__Work to be completed__.
Output each line of the data word for word, from the first through the line that holds "这个仓库主要用来保存一些学习", and leave off whatever follows.

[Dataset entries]
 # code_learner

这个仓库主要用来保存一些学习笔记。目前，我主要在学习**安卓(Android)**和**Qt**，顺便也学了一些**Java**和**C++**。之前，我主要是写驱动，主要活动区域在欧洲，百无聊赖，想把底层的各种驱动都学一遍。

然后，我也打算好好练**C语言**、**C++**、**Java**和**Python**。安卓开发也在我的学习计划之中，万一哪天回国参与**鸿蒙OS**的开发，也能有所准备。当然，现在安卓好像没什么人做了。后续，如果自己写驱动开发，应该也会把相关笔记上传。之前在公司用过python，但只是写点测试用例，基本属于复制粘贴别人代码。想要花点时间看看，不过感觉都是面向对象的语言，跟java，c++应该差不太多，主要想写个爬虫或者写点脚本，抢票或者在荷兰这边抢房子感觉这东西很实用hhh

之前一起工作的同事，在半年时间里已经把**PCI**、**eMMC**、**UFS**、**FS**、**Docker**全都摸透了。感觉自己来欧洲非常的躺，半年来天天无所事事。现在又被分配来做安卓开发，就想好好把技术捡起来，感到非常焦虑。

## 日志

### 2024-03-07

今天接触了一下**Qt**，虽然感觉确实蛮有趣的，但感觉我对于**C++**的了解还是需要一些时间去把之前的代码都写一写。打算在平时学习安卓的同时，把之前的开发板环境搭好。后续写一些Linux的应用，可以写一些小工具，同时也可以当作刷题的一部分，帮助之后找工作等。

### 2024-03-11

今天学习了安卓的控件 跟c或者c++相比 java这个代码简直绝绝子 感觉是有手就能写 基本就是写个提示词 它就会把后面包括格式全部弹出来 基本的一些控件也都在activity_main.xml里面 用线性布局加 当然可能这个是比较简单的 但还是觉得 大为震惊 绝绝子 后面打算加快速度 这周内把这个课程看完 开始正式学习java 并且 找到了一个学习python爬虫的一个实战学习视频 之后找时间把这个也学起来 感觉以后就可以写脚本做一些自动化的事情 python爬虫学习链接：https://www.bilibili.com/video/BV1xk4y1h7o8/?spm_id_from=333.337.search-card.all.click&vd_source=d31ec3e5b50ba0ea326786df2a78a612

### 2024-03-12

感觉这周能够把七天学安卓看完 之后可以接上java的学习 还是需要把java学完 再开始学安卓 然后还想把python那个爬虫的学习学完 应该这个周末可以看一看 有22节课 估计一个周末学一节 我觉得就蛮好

__Worked solution__.
 # code_learner

这个仓库主要用来保存一些学习笔记。目前，我主要在学习**安卓(Android)**和**Qt**，顺便也学了一些**Java**和**C++**。之前，我主要是写驱动，主要活动区域在欧洲，百无聊赖，想把底层的各种驱动都学一遍。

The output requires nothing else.